(Data extracted from a collection)
----------------------------------------

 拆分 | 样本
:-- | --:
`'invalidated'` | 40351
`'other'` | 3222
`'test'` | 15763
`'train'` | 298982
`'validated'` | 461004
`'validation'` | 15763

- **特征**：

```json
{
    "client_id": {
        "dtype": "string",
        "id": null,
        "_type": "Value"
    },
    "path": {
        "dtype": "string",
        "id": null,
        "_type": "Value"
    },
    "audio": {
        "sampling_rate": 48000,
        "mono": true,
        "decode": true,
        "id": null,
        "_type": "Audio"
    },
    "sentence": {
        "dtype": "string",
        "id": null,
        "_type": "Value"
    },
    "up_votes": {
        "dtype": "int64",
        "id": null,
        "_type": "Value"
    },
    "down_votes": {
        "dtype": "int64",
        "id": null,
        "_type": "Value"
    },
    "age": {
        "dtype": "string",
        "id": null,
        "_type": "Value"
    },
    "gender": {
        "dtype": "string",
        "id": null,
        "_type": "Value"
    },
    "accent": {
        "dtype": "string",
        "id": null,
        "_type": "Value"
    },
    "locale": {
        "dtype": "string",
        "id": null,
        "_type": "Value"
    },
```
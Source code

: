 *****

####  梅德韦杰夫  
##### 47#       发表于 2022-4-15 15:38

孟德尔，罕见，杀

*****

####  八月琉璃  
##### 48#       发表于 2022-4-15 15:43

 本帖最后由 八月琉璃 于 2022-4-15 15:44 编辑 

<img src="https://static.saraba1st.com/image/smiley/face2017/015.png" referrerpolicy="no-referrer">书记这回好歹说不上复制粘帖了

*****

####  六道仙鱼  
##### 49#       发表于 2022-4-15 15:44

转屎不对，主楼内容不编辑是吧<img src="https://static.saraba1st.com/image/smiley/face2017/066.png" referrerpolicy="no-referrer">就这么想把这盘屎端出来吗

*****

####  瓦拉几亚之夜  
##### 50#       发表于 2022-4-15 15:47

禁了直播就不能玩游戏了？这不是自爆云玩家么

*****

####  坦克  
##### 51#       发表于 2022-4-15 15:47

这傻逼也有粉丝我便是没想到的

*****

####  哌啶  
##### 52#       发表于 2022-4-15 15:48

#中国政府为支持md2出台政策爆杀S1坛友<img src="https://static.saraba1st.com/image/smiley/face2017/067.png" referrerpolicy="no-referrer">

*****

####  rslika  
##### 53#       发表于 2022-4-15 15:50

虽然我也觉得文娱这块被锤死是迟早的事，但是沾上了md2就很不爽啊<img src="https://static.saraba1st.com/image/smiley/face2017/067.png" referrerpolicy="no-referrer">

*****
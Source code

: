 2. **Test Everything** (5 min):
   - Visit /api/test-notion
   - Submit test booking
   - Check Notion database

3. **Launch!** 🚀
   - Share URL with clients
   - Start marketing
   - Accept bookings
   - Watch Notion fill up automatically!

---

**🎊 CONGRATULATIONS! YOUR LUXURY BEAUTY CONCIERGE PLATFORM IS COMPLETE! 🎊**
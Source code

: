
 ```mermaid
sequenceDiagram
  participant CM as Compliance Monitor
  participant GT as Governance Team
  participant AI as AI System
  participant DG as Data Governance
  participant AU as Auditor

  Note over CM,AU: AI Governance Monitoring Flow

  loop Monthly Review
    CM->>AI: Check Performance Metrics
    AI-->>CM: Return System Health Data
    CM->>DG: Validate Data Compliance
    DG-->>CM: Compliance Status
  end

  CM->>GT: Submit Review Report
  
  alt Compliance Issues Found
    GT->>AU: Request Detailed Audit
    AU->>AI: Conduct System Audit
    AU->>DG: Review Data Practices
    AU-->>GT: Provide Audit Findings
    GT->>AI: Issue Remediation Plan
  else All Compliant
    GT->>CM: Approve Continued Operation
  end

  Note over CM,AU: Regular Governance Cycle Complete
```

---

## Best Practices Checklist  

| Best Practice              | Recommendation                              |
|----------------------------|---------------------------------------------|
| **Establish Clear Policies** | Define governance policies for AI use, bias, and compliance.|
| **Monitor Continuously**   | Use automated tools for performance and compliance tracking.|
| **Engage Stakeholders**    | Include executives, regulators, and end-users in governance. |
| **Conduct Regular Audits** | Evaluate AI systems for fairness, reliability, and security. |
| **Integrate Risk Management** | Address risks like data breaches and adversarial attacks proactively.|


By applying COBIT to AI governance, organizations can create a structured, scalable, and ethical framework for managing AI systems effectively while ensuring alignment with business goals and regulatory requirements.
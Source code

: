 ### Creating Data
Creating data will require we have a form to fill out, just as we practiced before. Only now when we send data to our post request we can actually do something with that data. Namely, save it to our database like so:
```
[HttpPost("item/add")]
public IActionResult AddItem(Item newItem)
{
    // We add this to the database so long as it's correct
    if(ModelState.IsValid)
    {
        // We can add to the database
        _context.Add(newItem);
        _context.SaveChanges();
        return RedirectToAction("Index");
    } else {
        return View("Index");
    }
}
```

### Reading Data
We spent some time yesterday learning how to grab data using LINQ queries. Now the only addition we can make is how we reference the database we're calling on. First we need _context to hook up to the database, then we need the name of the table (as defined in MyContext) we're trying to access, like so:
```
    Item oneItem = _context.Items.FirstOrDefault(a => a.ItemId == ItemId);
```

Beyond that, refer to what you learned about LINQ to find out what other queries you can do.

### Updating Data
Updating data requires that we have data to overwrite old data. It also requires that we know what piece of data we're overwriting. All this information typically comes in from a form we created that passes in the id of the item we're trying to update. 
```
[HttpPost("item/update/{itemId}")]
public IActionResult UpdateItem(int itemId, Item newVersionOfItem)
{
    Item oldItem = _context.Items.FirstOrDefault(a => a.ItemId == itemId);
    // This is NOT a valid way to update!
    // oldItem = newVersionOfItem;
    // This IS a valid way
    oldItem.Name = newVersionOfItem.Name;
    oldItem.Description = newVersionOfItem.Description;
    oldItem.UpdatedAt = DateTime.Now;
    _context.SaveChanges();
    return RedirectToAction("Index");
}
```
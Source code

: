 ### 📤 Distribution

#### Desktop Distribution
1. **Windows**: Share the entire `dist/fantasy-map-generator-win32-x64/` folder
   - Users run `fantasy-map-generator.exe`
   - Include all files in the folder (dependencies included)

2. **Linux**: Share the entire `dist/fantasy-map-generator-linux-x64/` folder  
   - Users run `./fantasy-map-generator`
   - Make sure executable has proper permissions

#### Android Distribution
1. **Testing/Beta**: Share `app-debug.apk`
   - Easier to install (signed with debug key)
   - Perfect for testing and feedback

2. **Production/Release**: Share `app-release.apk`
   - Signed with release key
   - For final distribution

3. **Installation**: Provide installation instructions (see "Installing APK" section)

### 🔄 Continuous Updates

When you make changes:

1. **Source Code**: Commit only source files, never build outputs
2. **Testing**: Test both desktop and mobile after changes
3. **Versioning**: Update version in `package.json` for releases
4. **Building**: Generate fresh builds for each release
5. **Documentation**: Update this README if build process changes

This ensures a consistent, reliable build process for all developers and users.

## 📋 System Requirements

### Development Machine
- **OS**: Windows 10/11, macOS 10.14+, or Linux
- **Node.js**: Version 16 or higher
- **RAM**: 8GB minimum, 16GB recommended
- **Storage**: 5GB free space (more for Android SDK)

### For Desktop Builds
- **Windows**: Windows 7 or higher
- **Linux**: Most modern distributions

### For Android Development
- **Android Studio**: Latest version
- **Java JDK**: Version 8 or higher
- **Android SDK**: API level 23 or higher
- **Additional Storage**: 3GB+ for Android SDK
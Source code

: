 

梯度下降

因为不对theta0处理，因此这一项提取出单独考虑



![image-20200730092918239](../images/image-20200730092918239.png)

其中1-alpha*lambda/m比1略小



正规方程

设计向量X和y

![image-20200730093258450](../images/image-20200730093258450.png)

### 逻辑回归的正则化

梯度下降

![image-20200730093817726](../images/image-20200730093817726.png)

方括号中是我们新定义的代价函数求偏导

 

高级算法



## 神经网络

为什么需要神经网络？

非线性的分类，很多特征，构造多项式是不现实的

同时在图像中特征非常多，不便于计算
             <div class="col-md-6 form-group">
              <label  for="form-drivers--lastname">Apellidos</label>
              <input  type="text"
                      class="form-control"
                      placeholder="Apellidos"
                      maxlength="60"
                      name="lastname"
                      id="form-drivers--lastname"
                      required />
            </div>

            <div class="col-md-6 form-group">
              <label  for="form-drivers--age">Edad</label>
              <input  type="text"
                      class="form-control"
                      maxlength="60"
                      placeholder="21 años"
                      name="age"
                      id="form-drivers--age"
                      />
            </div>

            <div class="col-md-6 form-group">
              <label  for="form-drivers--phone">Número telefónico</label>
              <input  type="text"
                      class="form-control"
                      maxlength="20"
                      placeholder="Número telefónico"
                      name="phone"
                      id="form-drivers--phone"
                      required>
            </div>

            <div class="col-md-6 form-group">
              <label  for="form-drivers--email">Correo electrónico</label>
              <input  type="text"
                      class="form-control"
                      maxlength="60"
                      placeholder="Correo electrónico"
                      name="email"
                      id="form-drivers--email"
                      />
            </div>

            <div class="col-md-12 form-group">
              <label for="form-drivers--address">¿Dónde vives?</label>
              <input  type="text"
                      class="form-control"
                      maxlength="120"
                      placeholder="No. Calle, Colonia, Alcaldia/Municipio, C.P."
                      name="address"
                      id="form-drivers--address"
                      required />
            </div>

----------------------------------------

# What is being asked
From the lines above, copy those that contain the word "fantasy".

# Answer to the problem
1. **Windows**: Share the entire `dist/fantasy-map-generator-win32-x64/` folder
   - Users run `fantasy-map-generator.exe`
2. **Linux**: Share the entire `dist/fantasy-map-generator-linux-x64/` folder  
   - Users run `./fantasy-map-generator`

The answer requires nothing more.